# What is required
Take each line of the records below that contains the string "into" and copy it.

(Saved data entries)
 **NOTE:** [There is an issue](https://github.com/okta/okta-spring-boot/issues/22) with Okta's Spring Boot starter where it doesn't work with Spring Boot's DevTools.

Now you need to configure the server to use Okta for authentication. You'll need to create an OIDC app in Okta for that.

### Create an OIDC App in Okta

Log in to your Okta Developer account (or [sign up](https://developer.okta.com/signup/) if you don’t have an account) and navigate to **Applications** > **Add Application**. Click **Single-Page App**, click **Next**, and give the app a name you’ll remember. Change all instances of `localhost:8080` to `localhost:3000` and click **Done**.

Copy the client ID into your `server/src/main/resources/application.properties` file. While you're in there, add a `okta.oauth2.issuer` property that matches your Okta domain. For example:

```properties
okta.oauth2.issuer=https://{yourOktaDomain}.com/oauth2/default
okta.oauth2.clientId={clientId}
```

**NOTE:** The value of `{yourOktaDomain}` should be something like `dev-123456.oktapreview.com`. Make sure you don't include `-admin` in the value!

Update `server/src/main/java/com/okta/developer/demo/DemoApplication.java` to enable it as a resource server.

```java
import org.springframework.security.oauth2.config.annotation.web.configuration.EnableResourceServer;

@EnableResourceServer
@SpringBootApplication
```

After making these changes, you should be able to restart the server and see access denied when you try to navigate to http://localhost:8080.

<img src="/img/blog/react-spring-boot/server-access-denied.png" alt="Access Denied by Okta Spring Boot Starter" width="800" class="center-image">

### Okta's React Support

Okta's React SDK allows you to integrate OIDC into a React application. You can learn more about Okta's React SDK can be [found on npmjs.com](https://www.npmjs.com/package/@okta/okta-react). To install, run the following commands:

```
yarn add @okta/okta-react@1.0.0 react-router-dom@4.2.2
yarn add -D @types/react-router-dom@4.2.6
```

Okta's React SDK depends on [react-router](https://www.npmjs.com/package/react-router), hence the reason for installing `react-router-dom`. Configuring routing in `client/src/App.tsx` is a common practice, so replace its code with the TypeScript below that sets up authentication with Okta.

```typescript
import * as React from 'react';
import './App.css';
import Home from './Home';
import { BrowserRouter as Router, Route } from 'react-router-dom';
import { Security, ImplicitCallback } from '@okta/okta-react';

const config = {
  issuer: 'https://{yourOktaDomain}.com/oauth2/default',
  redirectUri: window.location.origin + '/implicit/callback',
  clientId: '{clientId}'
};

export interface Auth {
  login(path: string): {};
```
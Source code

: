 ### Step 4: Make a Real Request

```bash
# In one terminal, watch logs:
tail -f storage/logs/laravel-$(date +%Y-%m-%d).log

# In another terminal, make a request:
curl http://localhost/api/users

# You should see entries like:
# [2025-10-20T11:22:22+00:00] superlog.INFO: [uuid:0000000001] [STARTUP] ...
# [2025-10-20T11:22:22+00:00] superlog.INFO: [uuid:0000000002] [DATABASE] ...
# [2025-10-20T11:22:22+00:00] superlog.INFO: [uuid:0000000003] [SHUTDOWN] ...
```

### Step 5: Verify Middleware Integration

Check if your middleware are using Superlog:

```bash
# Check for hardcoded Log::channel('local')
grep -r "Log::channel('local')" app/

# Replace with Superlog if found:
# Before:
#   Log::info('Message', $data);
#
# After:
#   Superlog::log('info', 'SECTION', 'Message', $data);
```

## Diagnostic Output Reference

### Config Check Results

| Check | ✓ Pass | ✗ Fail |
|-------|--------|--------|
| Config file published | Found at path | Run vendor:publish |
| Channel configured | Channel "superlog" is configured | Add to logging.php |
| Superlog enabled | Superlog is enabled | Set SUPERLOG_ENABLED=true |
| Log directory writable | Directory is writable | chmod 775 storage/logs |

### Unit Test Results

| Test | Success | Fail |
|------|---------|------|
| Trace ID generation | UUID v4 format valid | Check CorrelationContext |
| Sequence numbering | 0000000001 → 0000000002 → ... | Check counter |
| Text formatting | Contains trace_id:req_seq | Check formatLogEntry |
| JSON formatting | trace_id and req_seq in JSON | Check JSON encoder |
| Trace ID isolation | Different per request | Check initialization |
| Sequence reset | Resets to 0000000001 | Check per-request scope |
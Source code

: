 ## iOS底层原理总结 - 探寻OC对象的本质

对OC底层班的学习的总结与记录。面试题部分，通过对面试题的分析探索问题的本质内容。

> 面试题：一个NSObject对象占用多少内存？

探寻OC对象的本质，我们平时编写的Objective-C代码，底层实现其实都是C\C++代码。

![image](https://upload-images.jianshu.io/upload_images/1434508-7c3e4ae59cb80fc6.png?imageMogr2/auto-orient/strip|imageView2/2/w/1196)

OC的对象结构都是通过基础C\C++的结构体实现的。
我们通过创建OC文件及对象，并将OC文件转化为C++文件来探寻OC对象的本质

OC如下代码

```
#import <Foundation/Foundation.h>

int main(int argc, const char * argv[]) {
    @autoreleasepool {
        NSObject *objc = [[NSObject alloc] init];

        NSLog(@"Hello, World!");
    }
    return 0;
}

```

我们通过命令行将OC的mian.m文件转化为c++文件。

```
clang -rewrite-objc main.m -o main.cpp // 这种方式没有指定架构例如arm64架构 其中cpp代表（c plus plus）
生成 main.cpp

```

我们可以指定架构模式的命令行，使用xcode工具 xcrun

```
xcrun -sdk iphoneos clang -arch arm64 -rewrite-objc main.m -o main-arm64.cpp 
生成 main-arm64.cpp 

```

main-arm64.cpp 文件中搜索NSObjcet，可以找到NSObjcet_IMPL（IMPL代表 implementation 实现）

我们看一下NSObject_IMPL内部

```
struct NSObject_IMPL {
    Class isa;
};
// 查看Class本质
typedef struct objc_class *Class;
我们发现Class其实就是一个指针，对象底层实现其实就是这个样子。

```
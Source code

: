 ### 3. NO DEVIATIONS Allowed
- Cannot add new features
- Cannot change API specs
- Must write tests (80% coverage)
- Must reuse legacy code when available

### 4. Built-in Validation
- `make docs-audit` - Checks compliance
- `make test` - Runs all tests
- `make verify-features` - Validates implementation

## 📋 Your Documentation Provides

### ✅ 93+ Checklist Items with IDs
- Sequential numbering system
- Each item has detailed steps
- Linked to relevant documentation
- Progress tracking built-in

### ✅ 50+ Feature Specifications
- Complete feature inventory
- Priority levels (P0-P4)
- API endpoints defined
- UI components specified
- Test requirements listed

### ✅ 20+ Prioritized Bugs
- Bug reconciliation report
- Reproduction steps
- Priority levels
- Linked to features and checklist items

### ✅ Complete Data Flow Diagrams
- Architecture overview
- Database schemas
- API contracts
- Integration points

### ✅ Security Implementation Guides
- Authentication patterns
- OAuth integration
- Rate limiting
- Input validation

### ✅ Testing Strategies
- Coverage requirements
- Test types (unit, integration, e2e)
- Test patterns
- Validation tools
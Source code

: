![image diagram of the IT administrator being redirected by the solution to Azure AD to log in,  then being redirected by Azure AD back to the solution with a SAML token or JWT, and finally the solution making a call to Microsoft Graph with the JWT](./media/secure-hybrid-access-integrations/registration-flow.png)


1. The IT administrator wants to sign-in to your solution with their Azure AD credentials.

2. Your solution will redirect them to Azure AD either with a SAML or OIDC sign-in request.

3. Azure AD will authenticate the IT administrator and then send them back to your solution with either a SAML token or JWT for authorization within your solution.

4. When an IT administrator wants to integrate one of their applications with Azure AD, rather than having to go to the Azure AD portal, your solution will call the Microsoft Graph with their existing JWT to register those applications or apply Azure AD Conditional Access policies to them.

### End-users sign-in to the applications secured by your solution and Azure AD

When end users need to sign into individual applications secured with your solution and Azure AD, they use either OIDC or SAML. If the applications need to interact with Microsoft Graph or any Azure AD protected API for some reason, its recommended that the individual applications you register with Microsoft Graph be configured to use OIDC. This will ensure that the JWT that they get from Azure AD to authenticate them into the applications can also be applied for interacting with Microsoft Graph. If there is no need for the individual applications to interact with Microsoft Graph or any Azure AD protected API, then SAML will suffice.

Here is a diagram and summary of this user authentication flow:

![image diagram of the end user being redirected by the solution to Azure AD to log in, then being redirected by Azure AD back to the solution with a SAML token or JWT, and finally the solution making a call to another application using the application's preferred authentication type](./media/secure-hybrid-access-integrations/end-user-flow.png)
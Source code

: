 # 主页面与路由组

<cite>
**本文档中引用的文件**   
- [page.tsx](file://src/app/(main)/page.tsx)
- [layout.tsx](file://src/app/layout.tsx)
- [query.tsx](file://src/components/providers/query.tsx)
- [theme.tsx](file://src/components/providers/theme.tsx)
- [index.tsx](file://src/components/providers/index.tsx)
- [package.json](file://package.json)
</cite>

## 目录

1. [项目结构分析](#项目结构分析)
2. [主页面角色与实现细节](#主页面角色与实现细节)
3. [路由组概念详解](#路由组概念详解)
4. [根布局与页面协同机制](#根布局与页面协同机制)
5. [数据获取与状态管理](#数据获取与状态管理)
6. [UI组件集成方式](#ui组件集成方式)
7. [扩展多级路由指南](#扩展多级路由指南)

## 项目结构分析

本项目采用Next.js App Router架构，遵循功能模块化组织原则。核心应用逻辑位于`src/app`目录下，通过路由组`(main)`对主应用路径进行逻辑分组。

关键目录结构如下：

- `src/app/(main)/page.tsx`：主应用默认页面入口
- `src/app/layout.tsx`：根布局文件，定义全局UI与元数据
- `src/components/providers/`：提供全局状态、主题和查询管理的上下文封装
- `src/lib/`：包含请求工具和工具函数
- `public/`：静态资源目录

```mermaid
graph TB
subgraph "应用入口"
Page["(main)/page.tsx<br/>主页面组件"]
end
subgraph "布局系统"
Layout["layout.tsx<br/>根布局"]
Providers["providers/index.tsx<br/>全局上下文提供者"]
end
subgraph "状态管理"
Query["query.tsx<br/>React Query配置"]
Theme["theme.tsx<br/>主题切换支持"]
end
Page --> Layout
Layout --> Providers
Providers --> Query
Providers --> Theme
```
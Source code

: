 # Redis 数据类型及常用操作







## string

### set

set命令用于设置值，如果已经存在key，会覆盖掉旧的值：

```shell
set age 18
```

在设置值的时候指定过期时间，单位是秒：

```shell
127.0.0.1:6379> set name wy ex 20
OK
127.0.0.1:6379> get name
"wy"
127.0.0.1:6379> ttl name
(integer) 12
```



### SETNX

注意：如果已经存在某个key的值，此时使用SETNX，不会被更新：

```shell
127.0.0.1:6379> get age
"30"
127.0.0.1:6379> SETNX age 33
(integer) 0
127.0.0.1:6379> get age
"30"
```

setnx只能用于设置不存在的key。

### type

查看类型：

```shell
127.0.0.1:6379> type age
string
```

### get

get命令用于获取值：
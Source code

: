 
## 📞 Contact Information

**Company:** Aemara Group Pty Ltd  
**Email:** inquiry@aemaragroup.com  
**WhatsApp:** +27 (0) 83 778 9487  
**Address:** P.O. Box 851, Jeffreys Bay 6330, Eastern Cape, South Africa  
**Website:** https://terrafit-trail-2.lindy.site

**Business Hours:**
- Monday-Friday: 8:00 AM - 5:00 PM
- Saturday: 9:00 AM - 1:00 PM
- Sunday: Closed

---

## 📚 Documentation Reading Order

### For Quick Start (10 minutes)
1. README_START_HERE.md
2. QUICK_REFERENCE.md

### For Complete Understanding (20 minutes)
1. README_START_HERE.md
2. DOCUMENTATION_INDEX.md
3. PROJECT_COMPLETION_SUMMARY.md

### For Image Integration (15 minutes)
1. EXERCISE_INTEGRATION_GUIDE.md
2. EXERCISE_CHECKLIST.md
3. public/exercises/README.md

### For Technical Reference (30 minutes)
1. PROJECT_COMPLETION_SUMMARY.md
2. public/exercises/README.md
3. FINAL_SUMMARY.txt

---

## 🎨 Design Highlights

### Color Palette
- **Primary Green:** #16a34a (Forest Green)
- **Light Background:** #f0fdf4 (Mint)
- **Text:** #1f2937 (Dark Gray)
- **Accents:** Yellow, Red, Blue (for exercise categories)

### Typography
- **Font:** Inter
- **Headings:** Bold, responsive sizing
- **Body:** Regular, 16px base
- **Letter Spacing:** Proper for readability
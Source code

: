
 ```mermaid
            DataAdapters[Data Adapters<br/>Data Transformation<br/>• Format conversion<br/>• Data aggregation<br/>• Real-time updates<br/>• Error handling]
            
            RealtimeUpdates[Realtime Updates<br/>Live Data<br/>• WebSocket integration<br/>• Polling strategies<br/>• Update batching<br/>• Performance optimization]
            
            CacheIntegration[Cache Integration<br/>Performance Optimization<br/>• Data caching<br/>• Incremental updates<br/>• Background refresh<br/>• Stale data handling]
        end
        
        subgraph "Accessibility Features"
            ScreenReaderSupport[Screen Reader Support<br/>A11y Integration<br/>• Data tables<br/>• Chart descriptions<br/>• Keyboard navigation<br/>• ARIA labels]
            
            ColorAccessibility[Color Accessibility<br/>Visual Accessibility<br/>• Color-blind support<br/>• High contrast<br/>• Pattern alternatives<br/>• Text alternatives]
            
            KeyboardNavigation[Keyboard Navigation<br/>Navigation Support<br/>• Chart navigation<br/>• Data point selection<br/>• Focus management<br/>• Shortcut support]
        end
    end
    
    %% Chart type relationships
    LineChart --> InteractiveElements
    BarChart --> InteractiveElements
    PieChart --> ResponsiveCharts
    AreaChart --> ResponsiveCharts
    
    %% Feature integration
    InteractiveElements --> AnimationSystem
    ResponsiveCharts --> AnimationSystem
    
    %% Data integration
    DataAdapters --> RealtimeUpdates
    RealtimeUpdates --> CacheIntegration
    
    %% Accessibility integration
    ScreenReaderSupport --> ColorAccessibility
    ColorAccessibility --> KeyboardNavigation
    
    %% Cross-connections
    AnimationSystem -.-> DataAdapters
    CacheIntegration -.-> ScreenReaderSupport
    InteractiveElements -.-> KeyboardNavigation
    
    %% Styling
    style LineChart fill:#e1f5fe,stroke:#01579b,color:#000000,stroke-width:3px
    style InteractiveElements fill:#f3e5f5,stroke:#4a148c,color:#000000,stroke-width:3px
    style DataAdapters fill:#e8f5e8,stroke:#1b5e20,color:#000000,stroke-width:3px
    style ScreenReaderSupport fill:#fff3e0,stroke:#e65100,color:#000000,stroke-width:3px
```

# Task solution
Copy the client ID into your `server/src/main/resources/application.properties` file. While you're in there, add a `okta.oauth2.issuer` property that matches your Okta domain. For example:
Okta's React SDK allows you to integrate OIDC into a React application. You can learn more about Okta's React SDK can be [found on npmjs.com](https://www.npmjs.com/package/@okta/okta-react). To install, run the following commands:
When end users need to sign into individual applications secured with your solution and Azure AD, they use either OIDC or SAML. If the applications need to interact with Microsoft Graph or any Azure AD protected API for some reason, its recommended that the individual applications you register with Microsoft Graph be configured to use OIDC. This will ensure that the JWT that they get from Azure AD to authenticate them into the applications can also be applied for interacting with Microsoft Graph. If there is no need for the individual applications to interact with Microsoft Graph or any Azure AD protected API, then SAML will suffice.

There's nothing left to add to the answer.